“‘Twas The Night…” Re-imagines Iconic Holiday Poem

Santa and Cirque du Soleil: It’s not a terribly obvious association. An AARP-eligible gent with a body like a bowl of jelly is not, after all, what comes to mind when one thinks of the extraordinary acrobats, tumblers and aerialists that define the eye-popping aesthetic of Cirque’s many shows.

But that’s about to change — or so hopes James Hadley, the writer and stage director of Cirque du Soleil’s “‘Twas the Night…” When the production premieres in Chicago later this month, it will mark Cirque’s first foray into a Christmas-themed spectacle.

No need get your stockings in a twist: Santa won’t be a contortionist with eight-pack abs, Hadley said. Still, he is intent on putting a new spin (so to speak) on the adventures of St. Nick.

For the better part of a year, Hadley has been deconstructing the iconic 19th century poem “‘Twas the Night Before Christmas,” searching for acts to bring its beloved stanzas to life.

“It’s almost 200 years old,” Hadley said of the 1823 poem first published in a New York newspaper. “It’s had an enormous impact on how we see Christmas. The names of the reindeer, the description of Santa, the visions of sugarplums. The challenge was finding acts that could fit the verses, but in a surprising way,” Hadley said.

That means walking a fine line between honoring tradition and avoiding cliché. Out: Dancing sugar plums. In: Hula-hooping acrobats.

“We wanted to rediscover the poem, not rehash it,” Hadley said. “The goal is to discover a new perspective on characters and images we know so well, to see them through Cirque’s prism.”

The discovery starts with a character named Isabella, a young girl Hadley describes as “disconnected” from her family, and from Christmas itself.

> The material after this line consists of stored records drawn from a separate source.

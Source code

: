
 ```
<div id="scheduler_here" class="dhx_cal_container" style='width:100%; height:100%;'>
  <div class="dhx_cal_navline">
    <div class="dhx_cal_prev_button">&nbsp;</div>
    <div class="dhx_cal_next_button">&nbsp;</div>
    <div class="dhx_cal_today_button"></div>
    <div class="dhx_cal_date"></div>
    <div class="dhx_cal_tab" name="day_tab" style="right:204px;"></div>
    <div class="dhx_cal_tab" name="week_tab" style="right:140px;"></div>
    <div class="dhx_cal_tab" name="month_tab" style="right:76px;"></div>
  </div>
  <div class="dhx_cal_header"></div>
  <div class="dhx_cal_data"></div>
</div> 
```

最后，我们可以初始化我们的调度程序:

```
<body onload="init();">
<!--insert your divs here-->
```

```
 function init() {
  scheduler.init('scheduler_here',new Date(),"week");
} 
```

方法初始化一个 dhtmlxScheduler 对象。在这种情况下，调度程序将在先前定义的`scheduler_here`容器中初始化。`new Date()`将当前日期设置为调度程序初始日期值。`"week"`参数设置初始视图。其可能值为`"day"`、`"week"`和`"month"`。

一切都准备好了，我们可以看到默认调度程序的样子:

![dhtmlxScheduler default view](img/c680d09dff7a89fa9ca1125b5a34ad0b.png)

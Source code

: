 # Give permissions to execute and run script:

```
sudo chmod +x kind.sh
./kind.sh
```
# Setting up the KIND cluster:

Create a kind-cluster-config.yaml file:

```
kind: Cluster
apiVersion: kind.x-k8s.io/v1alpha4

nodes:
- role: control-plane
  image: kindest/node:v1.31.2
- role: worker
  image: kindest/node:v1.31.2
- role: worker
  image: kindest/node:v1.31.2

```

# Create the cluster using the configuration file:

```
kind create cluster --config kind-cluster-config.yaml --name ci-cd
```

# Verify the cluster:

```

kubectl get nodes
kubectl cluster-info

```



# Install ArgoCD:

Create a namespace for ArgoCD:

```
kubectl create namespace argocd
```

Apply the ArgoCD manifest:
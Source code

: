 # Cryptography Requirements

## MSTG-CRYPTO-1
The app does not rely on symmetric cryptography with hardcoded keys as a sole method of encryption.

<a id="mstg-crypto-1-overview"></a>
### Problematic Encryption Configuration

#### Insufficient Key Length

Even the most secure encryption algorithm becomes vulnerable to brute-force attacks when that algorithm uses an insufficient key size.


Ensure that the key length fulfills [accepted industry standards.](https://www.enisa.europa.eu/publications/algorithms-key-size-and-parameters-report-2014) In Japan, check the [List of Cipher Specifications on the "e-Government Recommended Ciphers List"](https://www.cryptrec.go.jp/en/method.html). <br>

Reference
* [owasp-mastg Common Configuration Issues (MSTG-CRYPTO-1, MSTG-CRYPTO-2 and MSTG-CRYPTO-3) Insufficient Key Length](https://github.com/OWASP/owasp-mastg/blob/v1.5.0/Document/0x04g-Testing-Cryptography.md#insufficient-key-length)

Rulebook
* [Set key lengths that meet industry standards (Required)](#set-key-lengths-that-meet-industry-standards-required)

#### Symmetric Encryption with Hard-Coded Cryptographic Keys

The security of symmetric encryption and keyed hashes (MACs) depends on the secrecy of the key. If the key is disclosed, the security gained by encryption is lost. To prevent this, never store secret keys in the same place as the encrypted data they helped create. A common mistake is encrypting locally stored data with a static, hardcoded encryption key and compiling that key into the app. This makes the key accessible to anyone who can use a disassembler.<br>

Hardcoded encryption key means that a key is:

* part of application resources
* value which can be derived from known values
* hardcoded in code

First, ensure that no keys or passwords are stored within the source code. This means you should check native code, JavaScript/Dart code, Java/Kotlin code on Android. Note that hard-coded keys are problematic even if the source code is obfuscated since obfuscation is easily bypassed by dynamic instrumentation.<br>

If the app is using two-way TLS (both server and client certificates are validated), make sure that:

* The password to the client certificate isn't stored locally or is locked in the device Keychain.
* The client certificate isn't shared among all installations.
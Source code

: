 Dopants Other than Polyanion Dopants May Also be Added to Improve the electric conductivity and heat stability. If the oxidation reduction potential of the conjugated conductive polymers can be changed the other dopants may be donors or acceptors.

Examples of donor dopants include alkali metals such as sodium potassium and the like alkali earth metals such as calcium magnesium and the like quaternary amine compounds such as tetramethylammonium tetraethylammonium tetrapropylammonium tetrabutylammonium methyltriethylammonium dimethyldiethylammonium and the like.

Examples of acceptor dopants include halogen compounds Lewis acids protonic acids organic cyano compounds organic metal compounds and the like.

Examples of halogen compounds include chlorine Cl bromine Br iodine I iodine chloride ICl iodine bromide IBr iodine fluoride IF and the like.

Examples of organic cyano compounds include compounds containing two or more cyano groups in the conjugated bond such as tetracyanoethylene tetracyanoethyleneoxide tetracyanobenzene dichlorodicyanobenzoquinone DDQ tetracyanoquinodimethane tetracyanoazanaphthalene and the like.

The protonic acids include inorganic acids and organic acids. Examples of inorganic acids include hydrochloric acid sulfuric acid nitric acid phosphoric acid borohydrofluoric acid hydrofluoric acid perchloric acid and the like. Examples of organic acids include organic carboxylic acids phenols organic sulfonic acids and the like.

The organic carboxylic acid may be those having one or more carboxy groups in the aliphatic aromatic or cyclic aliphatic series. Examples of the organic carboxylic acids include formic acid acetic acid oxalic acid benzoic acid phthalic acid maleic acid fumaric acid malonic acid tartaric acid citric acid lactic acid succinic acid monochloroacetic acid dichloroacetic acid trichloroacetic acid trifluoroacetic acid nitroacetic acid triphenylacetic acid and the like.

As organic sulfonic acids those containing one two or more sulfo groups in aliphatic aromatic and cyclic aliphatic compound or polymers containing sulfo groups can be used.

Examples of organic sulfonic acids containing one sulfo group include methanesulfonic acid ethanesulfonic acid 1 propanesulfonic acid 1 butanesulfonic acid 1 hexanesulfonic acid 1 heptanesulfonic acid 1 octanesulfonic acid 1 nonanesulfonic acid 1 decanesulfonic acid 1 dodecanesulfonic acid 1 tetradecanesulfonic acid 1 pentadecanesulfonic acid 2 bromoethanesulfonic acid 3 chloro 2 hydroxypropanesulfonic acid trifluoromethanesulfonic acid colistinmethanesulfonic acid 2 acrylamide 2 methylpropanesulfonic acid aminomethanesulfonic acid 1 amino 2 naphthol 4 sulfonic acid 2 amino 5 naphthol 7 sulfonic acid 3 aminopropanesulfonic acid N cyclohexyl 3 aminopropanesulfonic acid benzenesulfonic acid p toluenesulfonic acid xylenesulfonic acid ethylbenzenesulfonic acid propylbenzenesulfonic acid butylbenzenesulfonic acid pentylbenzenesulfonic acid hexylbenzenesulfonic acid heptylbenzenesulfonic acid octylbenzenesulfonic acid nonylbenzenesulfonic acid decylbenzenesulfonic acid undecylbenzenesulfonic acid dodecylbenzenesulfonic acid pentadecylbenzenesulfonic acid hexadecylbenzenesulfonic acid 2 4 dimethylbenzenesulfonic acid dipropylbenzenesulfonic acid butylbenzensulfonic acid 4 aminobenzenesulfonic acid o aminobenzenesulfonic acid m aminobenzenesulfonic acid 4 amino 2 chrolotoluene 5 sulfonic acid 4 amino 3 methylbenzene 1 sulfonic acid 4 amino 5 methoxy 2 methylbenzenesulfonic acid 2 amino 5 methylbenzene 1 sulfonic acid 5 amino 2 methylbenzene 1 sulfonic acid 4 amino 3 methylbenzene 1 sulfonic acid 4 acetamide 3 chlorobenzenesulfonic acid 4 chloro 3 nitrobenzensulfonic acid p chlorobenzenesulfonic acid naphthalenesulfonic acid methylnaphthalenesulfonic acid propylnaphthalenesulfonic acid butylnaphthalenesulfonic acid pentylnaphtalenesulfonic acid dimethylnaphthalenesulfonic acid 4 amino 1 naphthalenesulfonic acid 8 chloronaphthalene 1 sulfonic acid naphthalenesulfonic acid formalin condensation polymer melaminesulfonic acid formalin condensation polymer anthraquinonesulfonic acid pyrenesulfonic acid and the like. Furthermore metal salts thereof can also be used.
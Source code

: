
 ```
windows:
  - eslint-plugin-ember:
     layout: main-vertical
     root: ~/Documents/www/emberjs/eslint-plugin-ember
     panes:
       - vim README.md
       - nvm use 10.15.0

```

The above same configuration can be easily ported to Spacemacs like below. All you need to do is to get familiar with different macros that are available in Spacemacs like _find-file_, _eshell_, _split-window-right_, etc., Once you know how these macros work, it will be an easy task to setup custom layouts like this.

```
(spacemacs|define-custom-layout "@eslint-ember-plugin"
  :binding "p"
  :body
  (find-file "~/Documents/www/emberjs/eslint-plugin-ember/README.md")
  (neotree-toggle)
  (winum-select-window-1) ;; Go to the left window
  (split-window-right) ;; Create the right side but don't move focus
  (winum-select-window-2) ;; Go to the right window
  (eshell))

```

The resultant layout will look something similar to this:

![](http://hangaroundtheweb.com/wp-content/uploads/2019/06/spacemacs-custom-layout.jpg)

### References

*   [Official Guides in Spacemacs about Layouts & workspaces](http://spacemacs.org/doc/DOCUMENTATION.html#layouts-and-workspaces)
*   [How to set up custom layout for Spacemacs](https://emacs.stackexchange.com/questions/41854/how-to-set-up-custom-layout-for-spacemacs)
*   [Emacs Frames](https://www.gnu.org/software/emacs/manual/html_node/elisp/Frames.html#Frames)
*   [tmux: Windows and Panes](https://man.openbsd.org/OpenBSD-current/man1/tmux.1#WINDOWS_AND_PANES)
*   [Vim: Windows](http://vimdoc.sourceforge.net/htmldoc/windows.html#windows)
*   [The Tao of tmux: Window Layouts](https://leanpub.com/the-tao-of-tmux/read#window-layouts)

“She’s at that age where it’s not cool to hang out with your family,” Hadley said. “Young people change, sometimes very suddenly, when they become young adults. Parents usually need to adapt, to find a different way of relating to them.”

For Isabella and her father, a howling blizzard becomes an entry to a new way of relating. “The storm transports her into the world of the poem, into a different dimension,” Hadley said.

The poem (which is attributed to Clement Clarke Moore and Henry Livingston Jr., depending on who one asks) provides an abundance of gorgeous imagery for Cirque’s artists to bring to life, Hadley said. A Canadian “lamp act” featuring aerialists dancing far above the stage on a flickering chandelier in a manifestation of the “moon on the breast of new fallen snow.” A quartet of Taiwanese diablo performers will use the art form’s intricate mixture of juggling, gymnastics and dance to personify Santa’s key characteristics — twinkling eyes, cherry nose and snow-white beard among them.

“One of my main challenges was finding acts that could connect to Christmas and help link the beautiful passages in the poem. For instance, “‘as leaves before the wild hurricane fly.’” That’s a perfect phrase to describe an aerial act,” Hadley said. Other acts aren’t so literally imagined. A flying turkey soars over the audience in one scene. A group of in-line skaters help create the sense of an icy wonderland. “When they come sliding in, it’s almost a bunch of people tobogganing down a mountain of snow,” Hadley said.

Unlike Cirque’s previous 49 original shows (which have been centered on topics ranging from sex to the Beatles to synchronized diving), “‘Twas the Night…” is solidly geared toward families, Hadley said. It is also the first Cirque production to launch in Chicago since 2009’s critical/commercial trainwreck “Banana Shpeel.”

Hadley is diplomatic about the last time Chicago hosted a world-premiere Cirque show.

“What I love about ‘Twas the Night’ is that it’s coming back to our roots, Cirque du Soleil’s roots. It’s acrobatics, front and center. That’s the backbone of the show,” he said. “And I love the overall message — people change. Relationships change. But traditions can keep people united. Whether it’s to families related by blood or that we’ve created for ourselves.”